**** RECORDS SHOWN ****

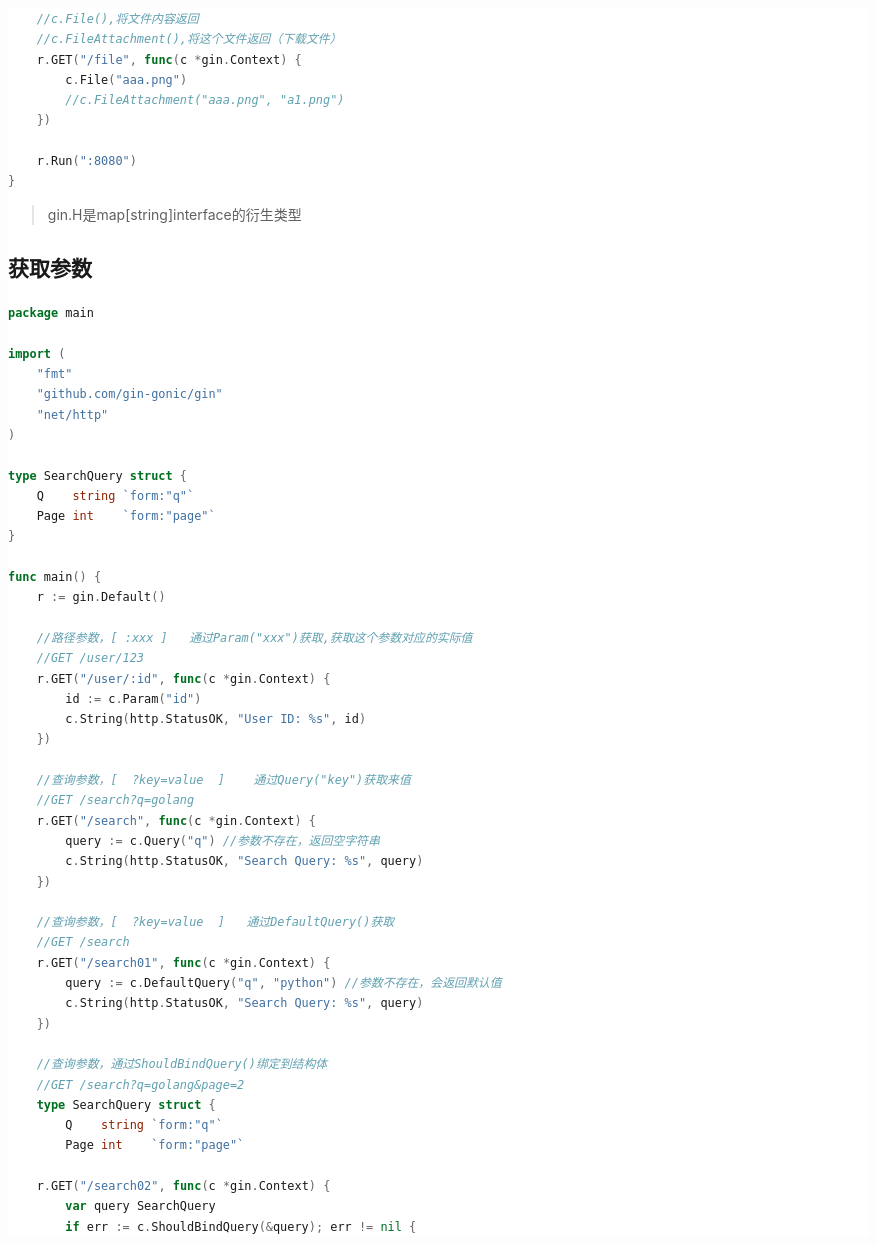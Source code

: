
 ```go
	//c.File(),将文件内容返回
	//c.FileAttachment(),将这个文件返回（下载文件）
	r.GET("/file", func(c *gin.Context) {
		c.File("aaa.png")
		//c.FileAttachment("aaa.png", "a1.png")
	})

	r.Run(":8080")
}
```

> gin.H是map[string]interface的衍生类型
>

## 获取参数

```go
package main

import (
	"fmt"
	"github.com/gin-gonic/gin"
	"net/http"
)

type SearchQuery struct {
	Q    string `form:"q"`
	Page int    `form:"page"`
}

func main() {
	r := gin.Default()

    //路径参数，[ :xxx ]   通过Param("xxx")获取,获取这个参数对应的实际值
	//GET /user/123
	r.GET("/user/:id", func(c *gin.Context) {
		id := c.Param("id")
		c.String(http.StatusOK, "User ID: %s", id)
	})

	//查询参数，[  ?key=value  ]    通过Query("key")获取来值
	//GET /search?q=golang
	r.GET("/search", func(c *gin.Context) {
		query := c.Query("q") //参数不存在，返回空字符串
		c.String(http.StatusOK, "Search Query: %s", query)
	})

	//查询参数，[  ?key=value  ]   通过DefaultQuery()获取
	//GET /search
	r.GET("/search01", func(c *gin.Context) {
		query := c.DefaultQuery("q", "python") //参数不存在，会返回默认值
		c.String(http.StatusOK, "Search Query: %s", query)
	})

	//查询参数，通过ShouldBindQuery()绑定到结构体
	//GET /search?q=golang&page=2
	type SearchQuery struct {
		Q    string `form:"q"`
		Page int    `form:"page"`
        
	r.GET("/search02", func(c *gin.Context) {
		var query SearchQuery
		if err := c.ShouldBindQuery(&query); err != nil {
```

****

EXERCISE: Your answer should consist of each line above in which "struct" appears.

SOLUTION FOR THIS TASK:
type SearchQuery struct {
	type SearchQuery struct {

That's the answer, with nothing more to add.